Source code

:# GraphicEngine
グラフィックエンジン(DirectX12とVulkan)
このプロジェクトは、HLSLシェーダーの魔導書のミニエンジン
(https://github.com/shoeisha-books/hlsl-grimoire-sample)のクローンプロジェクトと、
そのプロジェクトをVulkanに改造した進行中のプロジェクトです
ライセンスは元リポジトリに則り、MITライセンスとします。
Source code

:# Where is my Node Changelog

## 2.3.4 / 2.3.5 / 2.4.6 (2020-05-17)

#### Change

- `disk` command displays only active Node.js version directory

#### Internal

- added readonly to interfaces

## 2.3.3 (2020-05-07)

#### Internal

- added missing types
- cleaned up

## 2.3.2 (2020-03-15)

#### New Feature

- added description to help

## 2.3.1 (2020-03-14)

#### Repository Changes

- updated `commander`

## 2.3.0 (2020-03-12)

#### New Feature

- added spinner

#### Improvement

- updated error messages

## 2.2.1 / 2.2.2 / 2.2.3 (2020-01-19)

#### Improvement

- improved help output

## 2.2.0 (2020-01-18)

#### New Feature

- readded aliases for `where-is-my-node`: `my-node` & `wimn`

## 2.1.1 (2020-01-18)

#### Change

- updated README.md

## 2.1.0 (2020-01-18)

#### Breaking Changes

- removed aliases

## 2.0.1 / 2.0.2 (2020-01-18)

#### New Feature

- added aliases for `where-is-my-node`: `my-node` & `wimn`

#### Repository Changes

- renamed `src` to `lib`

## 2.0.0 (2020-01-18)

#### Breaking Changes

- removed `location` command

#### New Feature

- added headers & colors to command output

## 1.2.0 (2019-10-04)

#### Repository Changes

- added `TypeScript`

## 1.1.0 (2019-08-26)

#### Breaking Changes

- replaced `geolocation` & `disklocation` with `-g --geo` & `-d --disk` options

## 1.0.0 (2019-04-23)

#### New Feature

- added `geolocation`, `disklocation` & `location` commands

- [Exercise brief]: If a line in the entries contains "aliases", copy it.

- [Your solution]:
- readded aliases for `where-is-my-node`: `my-node` & `wimn`
- removed aliases
- added aliases for `where-is-my-node`: `my-node` & `wimn`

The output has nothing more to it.